Deep learning challenges
Because deep learning efficacy scales with more data, there’s strong incentive to use millions of hours of video data, for example, to build out an automated vehicle system. This amount of data takes exaflops of computing power to be transformed into proper training, and according to Dubey, one can’t just throw more nodes at the problem.
Why not? In deep learning, scaling is “I/O bound”—in other words, the processors are fast enough to handle the data, but can’t pull data off the disks fast enough. By making training less communication-bound, he says, there’s potential for big jumps in throughput, but none of this is easy work.
To compound the issue, computing power is only a small portion of the actual trouble that prevents more deep learning advancements. Dubey says that 95 percent or more time is taken up by data management tasks. For most companies, between the hurdles of data management and the need for raw computing power, the challenges are simply too great.
The future is going to get deeper
For those who want to jump headfirst into deep learning, but can’t invest to heavily in infrastructure, the future is still bright. Dubey says, “I’ve never seen research move any faster—literally hitting the road—than with what’s happening in the world of deep learning.”
The innovations are happening on a number of levels, including algorithmic evolution, which will help deep learning to do more with less, and without as much supervision. More efficient deployments will help as well, as there are tradeoffs between throughput, accuracy, and model size, and not every problem will use the same parameters.

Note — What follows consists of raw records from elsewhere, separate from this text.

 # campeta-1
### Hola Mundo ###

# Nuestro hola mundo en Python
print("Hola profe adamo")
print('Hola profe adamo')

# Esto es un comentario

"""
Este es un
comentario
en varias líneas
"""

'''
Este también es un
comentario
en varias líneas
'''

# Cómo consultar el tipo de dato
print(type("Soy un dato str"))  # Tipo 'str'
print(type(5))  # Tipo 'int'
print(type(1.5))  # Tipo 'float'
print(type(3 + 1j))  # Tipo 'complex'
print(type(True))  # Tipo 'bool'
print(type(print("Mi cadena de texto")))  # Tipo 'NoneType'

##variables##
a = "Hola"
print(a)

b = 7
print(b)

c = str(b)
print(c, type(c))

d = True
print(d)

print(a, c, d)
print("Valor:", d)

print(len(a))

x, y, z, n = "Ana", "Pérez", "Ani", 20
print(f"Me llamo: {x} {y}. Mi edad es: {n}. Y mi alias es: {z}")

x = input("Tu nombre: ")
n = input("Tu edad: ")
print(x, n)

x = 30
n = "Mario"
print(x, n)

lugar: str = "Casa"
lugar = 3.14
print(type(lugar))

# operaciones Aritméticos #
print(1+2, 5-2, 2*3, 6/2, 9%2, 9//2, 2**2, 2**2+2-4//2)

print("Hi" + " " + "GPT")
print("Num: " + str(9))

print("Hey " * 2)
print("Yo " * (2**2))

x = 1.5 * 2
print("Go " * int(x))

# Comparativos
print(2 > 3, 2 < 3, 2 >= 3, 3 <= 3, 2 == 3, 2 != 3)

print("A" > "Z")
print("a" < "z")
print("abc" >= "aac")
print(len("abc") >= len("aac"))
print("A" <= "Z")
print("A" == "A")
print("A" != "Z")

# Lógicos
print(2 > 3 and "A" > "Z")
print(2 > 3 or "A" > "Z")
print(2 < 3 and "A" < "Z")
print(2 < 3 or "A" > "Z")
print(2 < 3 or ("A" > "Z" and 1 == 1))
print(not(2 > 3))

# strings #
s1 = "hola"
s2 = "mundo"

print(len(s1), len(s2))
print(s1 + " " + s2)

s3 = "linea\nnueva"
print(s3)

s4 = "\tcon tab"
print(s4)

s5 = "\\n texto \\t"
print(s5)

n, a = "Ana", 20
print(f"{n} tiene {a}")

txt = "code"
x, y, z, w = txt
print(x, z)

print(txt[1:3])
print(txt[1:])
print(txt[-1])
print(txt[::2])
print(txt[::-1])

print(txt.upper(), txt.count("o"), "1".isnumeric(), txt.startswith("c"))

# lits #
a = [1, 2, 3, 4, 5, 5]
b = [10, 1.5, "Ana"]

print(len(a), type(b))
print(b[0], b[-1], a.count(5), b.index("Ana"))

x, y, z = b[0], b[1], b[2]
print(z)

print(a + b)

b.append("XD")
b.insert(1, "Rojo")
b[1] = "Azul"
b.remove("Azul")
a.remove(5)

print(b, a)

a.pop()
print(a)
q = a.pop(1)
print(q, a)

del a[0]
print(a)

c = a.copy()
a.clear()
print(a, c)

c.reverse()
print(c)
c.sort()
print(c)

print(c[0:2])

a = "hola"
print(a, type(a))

Intel itself is releasing a bevy of new processors that are not only faster than previous iterations, but also more optimized for deep learning. Dubey says the company is putting much of its effort behind new Xeon processors, but the Lake Crest architecture also offers true model parallelism, the capability to process tensors, and inter-chip links that are supposedly 20x faster than PCI Express.
Dubey is nothing but bullish on the future: “If you look at deep learning … the performance has improved almost 60-, 70-fold over the last three years only. Things that used to take 60 days are now happening in one day of training time. We want to scale that significantly looking ahead, and we are committing ourselves to more than 100x improvement in training time over the next three years.”
During the webinar, a listener asked when deep learning will be able to tackle “real world” problems. Dubey brought up farming as a potential application for deep learning. The problem is even when one narrows the window down to a single growing season for a single field, there are still trillions of parameters to be processed. And that takes an amount of computing power that’s unobtainable—at least for now.
Dubey adds: “Once we get to the point where a trillion-parameter network can be trained in sub-hour—let’s say 20 minutes, 10 minutes—we will have graduated to be able to handle real-world problems with AI. Within three years, we expect to be in that ballpark.”